Sua atual mulher é professora de árabe, mas ganha a vida no Líbano vendendo acessórios de couro. Ele ganha algum dinheiro dublando novelas turcas e sul-coreanas, mas se afastou do teatro, sua segunda casa na terra natal. “Não é escolha
minha estar aqui.”
Lá dentro, a equipe se vê reforçada pela criançada do campo anexo, fascinada pelo aparato de imagem e som —mas só os garotos estão ali. Todos eles se apertam entre três camelos, um cavalo e recém-chegadas 14 ovelhas.
Na cronologia, a cena de agora é a imediatamente anterior à filmada no balcão do prédio em construção. Aqui, Ulisses encontra seus companheiros de viagem em uma pocilga, transformados em porcos.
A diretora acha que Ktaish, a Circe, está demasiado parada diante de Al-Jbaai, o Ulisses. Pede a ela que interaja com um dos camelos, animal conhecido pelo caráter, digamos, temperamental. A solução acaba sendo ir contracenar com o rebanho ovino, no outro canto do estábulo.
Pouco depois, Jatahy pede que os atores se beijem. Eles declinam.
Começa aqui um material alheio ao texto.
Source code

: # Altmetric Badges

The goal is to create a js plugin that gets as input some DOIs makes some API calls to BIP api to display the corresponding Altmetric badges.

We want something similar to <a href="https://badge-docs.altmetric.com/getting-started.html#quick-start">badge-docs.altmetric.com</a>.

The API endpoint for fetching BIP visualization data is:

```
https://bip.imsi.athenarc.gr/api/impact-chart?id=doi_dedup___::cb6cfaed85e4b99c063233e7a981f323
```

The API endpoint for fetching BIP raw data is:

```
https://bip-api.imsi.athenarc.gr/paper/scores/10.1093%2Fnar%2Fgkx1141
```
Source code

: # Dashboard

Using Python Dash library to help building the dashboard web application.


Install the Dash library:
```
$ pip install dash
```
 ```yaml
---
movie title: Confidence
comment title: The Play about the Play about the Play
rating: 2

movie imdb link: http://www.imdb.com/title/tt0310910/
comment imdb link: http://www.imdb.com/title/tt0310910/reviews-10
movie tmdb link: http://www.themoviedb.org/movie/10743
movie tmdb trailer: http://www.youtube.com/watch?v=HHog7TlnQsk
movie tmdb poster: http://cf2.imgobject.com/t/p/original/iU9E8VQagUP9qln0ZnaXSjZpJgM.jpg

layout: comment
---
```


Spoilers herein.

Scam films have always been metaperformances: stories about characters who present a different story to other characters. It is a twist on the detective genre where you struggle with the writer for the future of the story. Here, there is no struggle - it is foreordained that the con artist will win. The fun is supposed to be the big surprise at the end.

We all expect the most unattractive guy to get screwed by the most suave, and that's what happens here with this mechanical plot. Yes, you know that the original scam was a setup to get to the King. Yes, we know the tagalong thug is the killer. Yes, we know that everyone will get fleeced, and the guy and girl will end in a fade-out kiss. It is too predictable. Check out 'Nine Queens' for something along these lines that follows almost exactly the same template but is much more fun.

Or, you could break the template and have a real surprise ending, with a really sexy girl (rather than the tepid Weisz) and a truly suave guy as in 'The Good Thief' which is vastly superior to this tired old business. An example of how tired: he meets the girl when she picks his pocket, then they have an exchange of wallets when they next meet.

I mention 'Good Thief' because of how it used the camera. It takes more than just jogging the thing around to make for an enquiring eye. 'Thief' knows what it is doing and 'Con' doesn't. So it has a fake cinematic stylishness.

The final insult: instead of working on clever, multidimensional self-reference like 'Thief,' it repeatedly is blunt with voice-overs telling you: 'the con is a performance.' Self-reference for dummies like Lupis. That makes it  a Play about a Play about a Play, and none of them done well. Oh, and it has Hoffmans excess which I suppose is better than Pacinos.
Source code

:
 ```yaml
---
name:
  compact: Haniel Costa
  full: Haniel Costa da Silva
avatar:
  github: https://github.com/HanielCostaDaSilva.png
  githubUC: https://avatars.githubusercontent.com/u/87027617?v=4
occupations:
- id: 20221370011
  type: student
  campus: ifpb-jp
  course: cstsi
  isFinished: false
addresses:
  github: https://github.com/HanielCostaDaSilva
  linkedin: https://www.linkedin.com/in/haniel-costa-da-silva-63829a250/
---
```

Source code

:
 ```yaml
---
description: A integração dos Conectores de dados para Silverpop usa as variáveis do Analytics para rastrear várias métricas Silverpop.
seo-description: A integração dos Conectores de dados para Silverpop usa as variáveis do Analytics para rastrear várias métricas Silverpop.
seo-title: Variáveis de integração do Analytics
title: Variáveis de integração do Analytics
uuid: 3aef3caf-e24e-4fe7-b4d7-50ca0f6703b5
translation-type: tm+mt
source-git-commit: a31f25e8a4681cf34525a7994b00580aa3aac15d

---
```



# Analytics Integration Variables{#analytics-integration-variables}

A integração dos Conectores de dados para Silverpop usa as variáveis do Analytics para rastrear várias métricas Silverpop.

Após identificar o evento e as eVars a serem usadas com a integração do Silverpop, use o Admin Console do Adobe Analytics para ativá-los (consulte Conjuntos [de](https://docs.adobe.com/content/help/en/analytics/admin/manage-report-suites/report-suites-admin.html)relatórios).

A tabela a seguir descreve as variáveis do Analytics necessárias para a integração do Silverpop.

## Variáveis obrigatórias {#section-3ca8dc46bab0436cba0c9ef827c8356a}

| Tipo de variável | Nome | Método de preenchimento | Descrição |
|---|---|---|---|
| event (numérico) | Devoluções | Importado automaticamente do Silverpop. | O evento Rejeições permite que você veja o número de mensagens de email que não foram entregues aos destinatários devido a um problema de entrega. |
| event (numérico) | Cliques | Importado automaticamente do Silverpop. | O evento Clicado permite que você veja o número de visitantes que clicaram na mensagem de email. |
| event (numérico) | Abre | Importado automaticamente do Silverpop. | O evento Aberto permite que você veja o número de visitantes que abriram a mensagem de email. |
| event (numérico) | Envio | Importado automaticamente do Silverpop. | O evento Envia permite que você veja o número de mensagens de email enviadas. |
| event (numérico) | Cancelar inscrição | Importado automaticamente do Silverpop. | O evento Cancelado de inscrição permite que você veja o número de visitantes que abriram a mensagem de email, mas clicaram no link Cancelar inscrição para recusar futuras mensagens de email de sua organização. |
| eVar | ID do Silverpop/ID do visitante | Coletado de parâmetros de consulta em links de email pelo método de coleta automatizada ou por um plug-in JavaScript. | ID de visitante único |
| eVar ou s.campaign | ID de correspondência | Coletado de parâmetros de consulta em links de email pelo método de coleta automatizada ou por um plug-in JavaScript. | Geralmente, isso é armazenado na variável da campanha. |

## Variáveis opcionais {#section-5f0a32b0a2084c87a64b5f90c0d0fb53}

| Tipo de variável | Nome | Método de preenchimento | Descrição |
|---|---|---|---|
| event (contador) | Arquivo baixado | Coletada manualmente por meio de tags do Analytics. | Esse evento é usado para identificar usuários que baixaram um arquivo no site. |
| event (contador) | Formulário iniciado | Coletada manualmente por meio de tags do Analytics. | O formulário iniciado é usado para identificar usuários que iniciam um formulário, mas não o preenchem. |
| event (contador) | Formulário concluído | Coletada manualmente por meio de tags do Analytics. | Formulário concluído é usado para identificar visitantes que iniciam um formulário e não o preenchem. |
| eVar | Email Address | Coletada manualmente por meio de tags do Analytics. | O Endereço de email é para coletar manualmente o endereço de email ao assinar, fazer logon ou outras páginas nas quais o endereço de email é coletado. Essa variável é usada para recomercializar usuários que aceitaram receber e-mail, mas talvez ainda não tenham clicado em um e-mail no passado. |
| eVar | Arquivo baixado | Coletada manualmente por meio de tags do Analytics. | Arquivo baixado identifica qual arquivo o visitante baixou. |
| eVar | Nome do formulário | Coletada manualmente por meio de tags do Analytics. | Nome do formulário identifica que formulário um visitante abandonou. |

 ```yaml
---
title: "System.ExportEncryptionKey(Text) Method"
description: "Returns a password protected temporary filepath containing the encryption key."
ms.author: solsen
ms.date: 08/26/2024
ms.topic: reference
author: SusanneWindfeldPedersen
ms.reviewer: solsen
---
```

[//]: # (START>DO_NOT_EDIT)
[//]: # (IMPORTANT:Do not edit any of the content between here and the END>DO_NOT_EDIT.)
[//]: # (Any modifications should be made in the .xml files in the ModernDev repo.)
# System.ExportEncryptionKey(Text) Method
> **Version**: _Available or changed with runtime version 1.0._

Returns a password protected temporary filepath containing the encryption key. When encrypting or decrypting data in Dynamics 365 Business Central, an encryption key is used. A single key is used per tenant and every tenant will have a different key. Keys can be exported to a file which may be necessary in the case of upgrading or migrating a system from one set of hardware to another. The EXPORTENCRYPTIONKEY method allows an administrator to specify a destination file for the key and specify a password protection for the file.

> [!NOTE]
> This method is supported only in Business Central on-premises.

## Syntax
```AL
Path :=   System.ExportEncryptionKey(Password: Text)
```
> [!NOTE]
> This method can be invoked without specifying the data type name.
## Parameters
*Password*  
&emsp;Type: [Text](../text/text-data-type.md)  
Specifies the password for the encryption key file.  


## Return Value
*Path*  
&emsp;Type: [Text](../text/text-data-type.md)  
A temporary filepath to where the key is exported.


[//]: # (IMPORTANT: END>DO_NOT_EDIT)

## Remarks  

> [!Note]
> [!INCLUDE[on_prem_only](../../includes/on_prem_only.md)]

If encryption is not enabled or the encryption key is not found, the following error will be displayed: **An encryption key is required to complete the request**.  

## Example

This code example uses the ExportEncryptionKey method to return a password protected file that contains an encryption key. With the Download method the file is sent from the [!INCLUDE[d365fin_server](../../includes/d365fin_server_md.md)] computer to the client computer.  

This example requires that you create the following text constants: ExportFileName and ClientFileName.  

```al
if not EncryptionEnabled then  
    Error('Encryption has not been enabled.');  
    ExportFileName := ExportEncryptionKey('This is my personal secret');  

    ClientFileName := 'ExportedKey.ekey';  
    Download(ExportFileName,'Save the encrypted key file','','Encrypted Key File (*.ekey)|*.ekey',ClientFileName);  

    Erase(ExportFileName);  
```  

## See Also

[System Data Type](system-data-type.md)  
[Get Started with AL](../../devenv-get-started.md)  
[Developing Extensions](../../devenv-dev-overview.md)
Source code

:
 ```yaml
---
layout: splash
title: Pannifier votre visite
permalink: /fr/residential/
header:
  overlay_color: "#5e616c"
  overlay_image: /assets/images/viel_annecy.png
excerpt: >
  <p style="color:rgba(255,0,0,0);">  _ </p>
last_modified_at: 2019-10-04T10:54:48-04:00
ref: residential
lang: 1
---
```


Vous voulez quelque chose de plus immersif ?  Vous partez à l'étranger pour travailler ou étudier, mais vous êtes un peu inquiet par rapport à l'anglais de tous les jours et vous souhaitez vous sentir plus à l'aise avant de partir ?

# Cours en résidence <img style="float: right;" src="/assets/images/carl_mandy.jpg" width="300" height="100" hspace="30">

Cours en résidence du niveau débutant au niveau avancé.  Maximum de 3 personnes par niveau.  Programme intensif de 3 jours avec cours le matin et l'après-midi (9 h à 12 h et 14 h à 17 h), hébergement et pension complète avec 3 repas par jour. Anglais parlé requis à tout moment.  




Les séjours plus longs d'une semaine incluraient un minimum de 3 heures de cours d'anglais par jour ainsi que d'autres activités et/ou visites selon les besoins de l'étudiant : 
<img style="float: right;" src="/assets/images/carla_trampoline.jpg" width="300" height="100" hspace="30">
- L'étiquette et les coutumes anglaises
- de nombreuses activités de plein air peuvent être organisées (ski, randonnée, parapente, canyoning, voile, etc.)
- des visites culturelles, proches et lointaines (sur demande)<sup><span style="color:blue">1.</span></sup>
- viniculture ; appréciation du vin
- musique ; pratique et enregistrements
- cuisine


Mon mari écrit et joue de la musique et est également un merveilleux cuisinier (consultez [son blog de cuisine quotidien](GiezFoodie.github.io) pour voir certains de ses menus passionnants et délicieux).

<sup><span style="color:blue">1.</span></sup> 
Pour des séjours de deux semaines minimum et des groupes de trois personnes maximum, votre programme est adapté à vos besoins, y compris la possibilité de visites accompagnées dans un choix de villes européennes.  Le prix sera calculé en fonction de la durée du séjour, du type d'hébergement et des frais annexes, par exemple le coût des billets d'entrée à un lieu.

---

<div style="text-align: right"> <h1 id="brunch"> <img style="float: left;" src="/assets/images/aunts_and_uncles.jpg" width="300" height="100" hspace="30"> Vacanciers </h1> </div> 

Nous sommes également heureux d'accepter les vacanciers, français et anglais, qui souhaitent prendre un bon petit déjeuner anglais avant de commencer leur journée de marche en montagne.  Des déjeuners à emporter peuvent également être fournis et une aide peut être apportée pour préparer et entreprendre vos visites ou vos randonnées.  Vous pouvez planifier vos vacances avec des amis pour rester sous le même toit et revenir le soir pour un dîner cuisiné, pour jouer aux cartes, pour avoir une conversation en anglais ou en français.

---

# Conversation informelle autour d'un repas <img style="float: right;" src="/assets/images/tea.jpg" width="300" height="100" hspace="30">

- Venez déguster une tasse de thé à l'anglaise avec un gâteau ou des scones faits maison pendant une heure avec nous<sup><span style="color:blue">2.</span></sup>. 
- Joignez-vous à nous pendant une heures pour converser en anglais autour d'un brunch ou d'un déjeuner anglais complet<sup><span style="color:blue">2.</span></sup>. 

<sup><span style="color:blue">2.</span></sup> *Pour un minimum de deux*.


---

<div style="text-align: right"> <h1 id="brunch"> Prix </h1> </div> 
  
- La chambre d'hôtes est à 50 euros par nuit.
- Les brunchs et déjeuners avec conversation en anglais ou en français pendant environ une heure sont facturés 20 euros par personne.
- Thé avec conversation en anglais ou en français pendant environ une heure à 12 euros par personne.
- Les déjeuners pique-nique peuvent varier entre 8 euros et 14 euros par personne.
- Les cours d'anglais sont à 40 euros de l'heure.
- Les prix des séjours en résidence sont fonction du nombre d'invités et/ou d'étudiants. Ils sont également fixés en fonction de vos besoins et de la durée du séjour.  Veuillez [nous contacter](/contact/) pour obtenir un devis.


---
Casais muçulmanos não costumam trocar carícias diante dos olhares de estranhos, e ainda menos de estranhos mirins.
Pano rápido para o campo do outro lado da estrada, onde 40 figurantes, dentre os quais há casais, crianças e idosos, aguardam ansiosos a prometida “cena da mesa”. Da tenda que serve de ponto de apoio, vem a horas tantas um remix do hit latino “Despacito”, mas nem a fartura de decibéis incita os convivas à dança.